* WORK REQUEST
In the records that follow, the lines from the one containing "malformed channel). |" to the one containing "- Place tests", inclusive, are to be given again exactly.
BEGIN RECORDS TO PROCESS
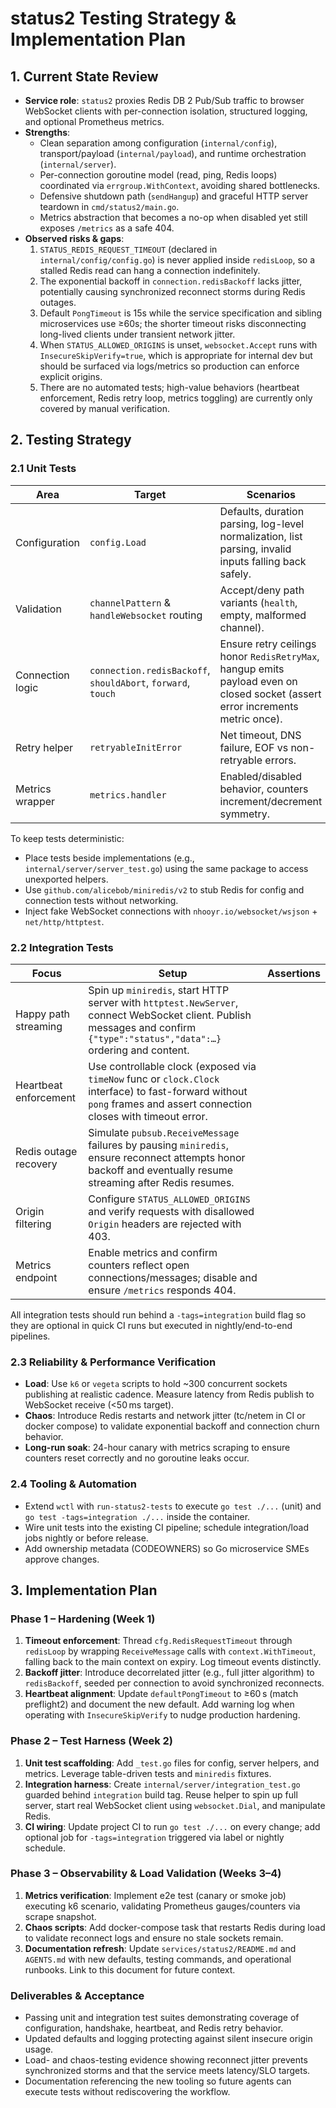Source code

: # status2 Testing Strategy & Implementation Plan

## 1. Current State Review

- **Service role**: `status2` proxies Redis DB 2 Pub/Sub traffic to browser WebSocket clients with per-connection isolation, structured logging, and optional Prometheus metrics.
- **Strengths**:
  - Clean separation among configuration (`internal/config`), transport/payload (`internal/payload`), and runtime orchestration (`internal/server`).
  - Per-connection goroutine model (read, ping, Redis loops) coordinated via `errgroup.WithContext`, avoiding shared bottlenecks.
  - Defensive shutdown path (`sendHangup`) and graceful HTTP server teardown in `cmd/status2/main.go`.
  - Metrics abstraction that becomes a no-op when disabled yet still exposes `/metrics` as a safe 404.
- **Observed risks & gaps**:
  1. `STATUS_REDIS_REQUEST_TIMEOUT` (declared in `internal/config/config.go`) is never applied inside `redisLoop`, so a stalled Redis read can hang a connection indefinitely.
  2. The exponential backoff in `connection.redisBackoff` lacks jitter, potentially causing synchronized reconnect storms during Redis outages.
  3. Default `PongTimeout` is 15s while the service specification and sibling microservices use ≥60s; the shorter timeout risks disconnecting long-lived clients under transient network jitter.
  4. When `STATUS_ALLOWED_ORIGINS` is unset, `websocket.Accept` runs with `InsecureSkipVerify=true`, which is appropriate for internal dev but should be surfaced via logs/metrics so production can enforce explicit origins.
  5. There are no automated tests; high-value behaviors (heartbeat enforcement, Redis retry loop, metrics toggling) are currently only covered by manual verification.

## 2. Testing Strategy

### 2.1 Unit Tests

| Area | Target | Scenarios |
|------|--------|-----------|
| Configuration | `config.Load` | Defaults, duration parsing, log-level normalization, list parsing, invalid inputs falling back safely. |
| Validation | `channelPattern` & `handleWebsocket` routing | Accept/deny path variants (`health`, empty, malformed channel). |
| Connection logic | `connection.redisBackoff`, `shouldAbort`, `forward`, `touch` | Ensure retry ceilings honor `RedisRetryMax`, hangup emits payload even on closed socket (assert error increments metric once). |
| Retry helper | `retryableInitError` | Net timeout, DNS failure, EOF vs non-retryable errors. |
| Metrics wrapper | `metrics.handler` | Enabled/disabled behavior, counters increment/decrement symmetry. |

To keep tests deterministic:
- Place tests beside implementations (e.g., `internal/server/server_test.go`) using the same package to access unexported helpers.
- Use `github.com/alicebob/miniredis/v2` to stub Redis for config and connection tests without networking.
- Inject fake WebSocket connections with `nhooyr.io/websocket/wsjson` + `net/http/httptest`.

### 2.2 Integration Tests

| Focus | Setup | Assertions |
|-------|-------|------------|
| Happy path streaming | Spin up `miniredis`, start HTTP server with `httptest.NewServer`, connect WebSocket client. Publish messages and confirm `{"type":"status","data":…}` ordering and content. |
| Heartbeat enforcement | Use controllable clock (exposed via `timeNow` func or `clock.Clock` interface) to fast-forward without `pong` frames and assert connection closes with timeout error. |
| Redis outage recovery | Simulate `pubsub.ReceiveMessage` failures by pausing `miniredis`, ensure reconnect attempts honor backoff and eventually resume streaming after Redis resumes. |
| Origin filtering | Configure `STATUS_ALLOWED_ORIGINS` and verify requests with disallowed `Origin` headers are rejected with 403. |
| Metrics endpoint | Enable metrics and confirm counters reflect open connections/messages; disable and ensure `/metrics` responds 404. |

All integration tests should run behind a `-tags=integration` build flag so they are optional in quick CI runs but executed in nightly/end-to-end pipelines.

### 2.3 Reliability & Performance Verification

- **Load**: Use `k6` or `vegeta` scripts to hold ~300 concurrent sockets publishing at realistic cadence. Measure latency from Redis publish to WebSocket receive (<50 ms target).
- **Chaos**: Introduce Redis restarts and network jitter (tc/netem in CI or docker compose) to validate exponential backoff and connection churn behavior.
- **Long-run soak**: 24-hour canary with metrics scraping to ensure counters reset correctly and no goroutine leaks occur.

### 2.4 Tooling & Automation

- Extend `wctl` with `run-status2-tests` to execute `go test ./...` (unit) and `go test -tags=integration ./...` inside the container.
- Wire unit tests into the existing CI pipeline; schedule integration/load jobs nightly or before release.
- Add ownership metadata (CODEOWNERS) so Go microservice SMEs approve changes.

## 3. Implementation Plan

### Phase 1 – Hardening (Week 1)

1. **Timeout enforcement**: Thread `cfg.RedisRequestTimeout` through `redisLoop` by wrapping `ReceiveMessage` calls with `context.WithTimeout`, falling back to the main context on expiry. Log timeout events distinctly.
2. **Backoff jitter**: Introduce decorrelated jitter (e.g., full jitter algorithm) to `redisBackoff`, seeded per connection to avoid synchronized reconnects.
3. **Heartbeat alignment**: Update `defaultPongTimeout` to ≥60 s (match preflight2) and document the new default. Add warning log when operating with `InsecureSkipVerify` to nudge production hardening.

### Phase 2 – Test Harness (Week 2)

1. **Unit test scaffolding**: Add `_test.go` files for config, server helpers, and metrics. Leverage table-driven tests and `miniredis` fixtures.
2. **Integration harness**: Create `internal/server/integration_test.go` guarded behind `integration` build tag. Reuse helper to spin up full server, start real WebSocket client using `websocket.Dial`, and manipulate Redis.
3. **CI wiring**: Update project CI to run `go test ./...` on every change; add optional job for `-tags=integration` triggered via label or nightly schedule.

### Phase 3 – Observability & Load Validation (Weeks 3–4)

1. **Metrics verification**: Implement e2e test (canary or smoke job) executing k6 scenario, validating Prometheus gauges/counters via scrape snapshot.
2. **Chaos scripts**: Add docker-compose task that restarts Redis during load to validate reconnect logs and ensure no stale sockets remain.
3. **Documentation refresh**: Update `services/status2/README.md` and `AGENTS.md` with new defaults, testing commands, and operational runbooks. Link to this document for future context.

### Deliverables & Acceptance

- Passing unit and integration test suites demonstrating coverage of configuration, handshake, heartbeat, and Redis retry behavior.
- Updated defaults and logging protecting against silent insecure origin usage.
- Load- and chaos-testing evidence showing reconnect jitter prevents synchronized storms and that the service meets latency/SLO targets.
- Documentation referencing the new tooling so future agents can execute tests without rediscovering the workflow.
END RECORDS TO PROCESS
* TASK SOLUTION
| Validation | `channelPattern` & `handleWebsocket` routing | Accept/deny path variants (`health`, empty, malformed channel). |
| Connection logic | `connection.redisBackoff`, `shouldAbort`, `forward`, `touch` | Ensure retry ceilings honor `RedisRetryMax`, hangup emits payload even on closed socket (assert error increments metric once). |
| Retry helper | `retryableInitError` | Net timeout, DNS failure, EOF vs non-retryable errors. |
| Metrics wrapper | `metrics.handler` | Enabled/disabled behavior, counters increment/decrement symmetry. |

To keep tests deterministic:
- Place tests beside implementations (e.g., `internal/server/server_test.go`) using the same package to access unexported helpers.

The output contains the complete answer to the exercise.